-- DATA TO USE follows --
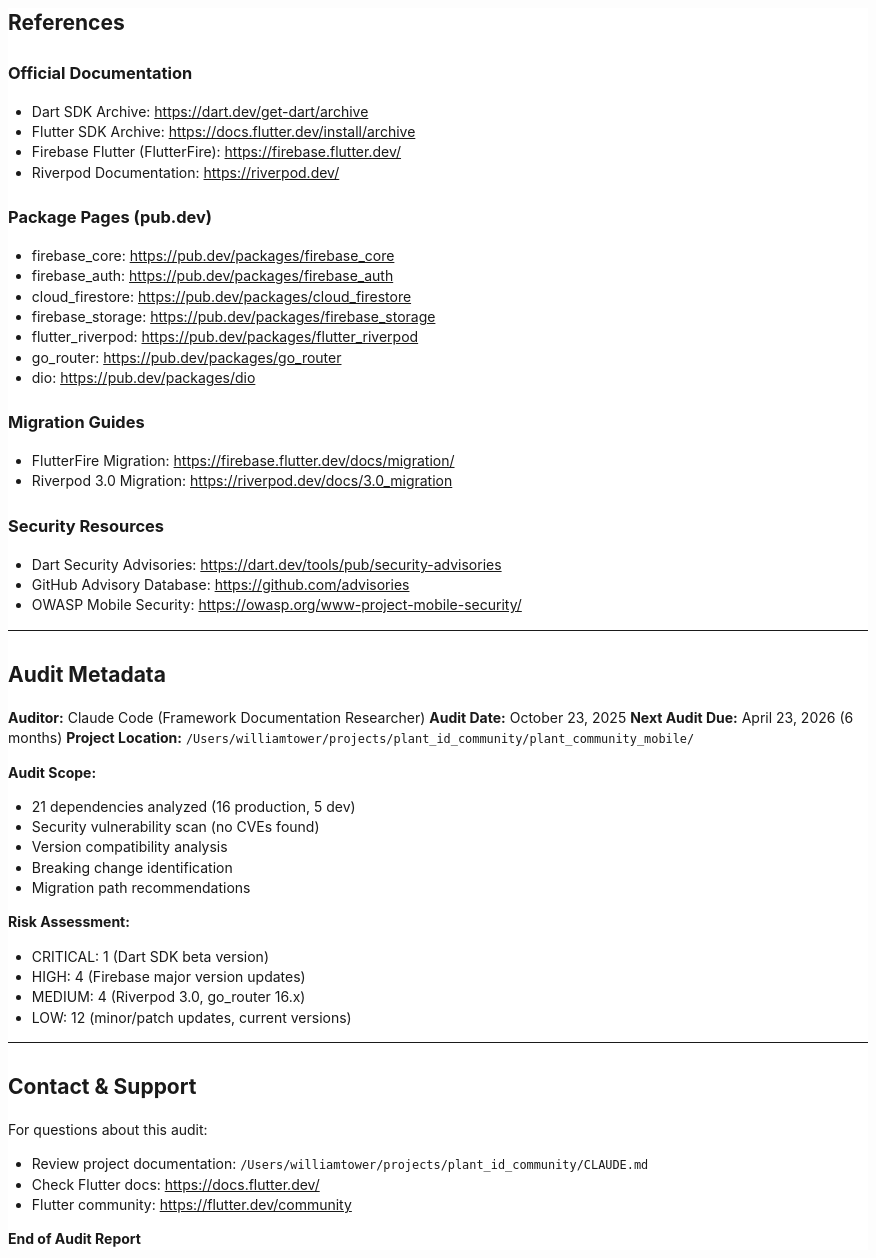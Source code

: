 
## References

### Official Documentation
- Dart SDK Archive: https://dart.dev/get-dart/archive
- Flutter SDK Archive: https://docs.flutter.dev/install/archive
- Firebase Flutter (FlutterFire): https://firebase.flutter.dev/
- Riverpod Documentation: https://riverpod.dev/

### Package Pages (pub.dev)
- firebase_core: https://pub.dev/packages/firebase_core
- firebase_auth: https://pub.dev/packages/firebase_auth
- cloud_firestore: https://pub.dev/packages/cloud_firestore
- firebase_storage: https://pub.dev/packages/firebase_storage
- flutter_riverpod: https://pub.dev/packages/flutter_riverpod
- go_router: https://pub.dev/packages/go_router
- dio: https://pub.dev/packages/dio

### Migration Guides
- FlutterFire Migration: https://firebase.flutter.dev/docs/migration/
- Riverpod 3.0 Migration: https://riverpod.dev/docs/3.0_migration

### Security Resources
- Dart Security Advisories: https://dart.dev/tools/pub/security-advisories
- GitHub Advisory Database: https://github.com/advisories
- OWASP Mobile Security: https://owasp.org/www-project-mobile-security/

---

## Audit Metadata

**Auditor:** Claude Code (Framework Documentation Researcher)
**Audit Date:** October 23, 2025
**Next Audit Due:** April 23, 2026 (6 months)
**Project Location:** `/Users/williamtower/projects/plant_id_community/plant_community_mobile/`

**Audit Scope:**
- 21 dependencies analyzed (16 production, 5 dev)
- Security vulnerability scan (no CVEs found)
- Version compatibility analysis
- Breaking change identification
- Migration path recommendations

**Risk Assessment:**
- CRITICAL: 1 (Dart SDK beta version)
- HIGH: 4 (Firebase major version updates)
- MEDIUM: 4 (Riverpod 3.0, go_router 16.x)
- LOW: 12 (minor/patch updates, current versions)

---

## Contact & Support

For questions about this audit:
- Review project documentation: `/Users/williamtower/projects/plant_id_community/CLAUDE.md`
- Check Flutter docs: https://docs.flutter.dev/
- Flutter community: https://flutter.dev/community

**End of Audit Report**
-- DATA TO USE concluded --
## INSTRUCTIONS FOR THE TASK
Will you return exactly the lines above from the one with "### Official Documentation" down to the one with "### Package Pages (pub.dev)", counting both as part of the range?

## YOUR RESPONSE
### Official Documentation
- Dart SDK Archive: https://dart.dev/get-dart/archive
- Flutter SDK Archive: https://docs.flutter.dev/install/archive
- Firebase Flutter (FlutterFire): https://firebase.flutter.dev/
- Riverpod Documentation: https://riverpod.dev/

### Package Pages (pub.dev)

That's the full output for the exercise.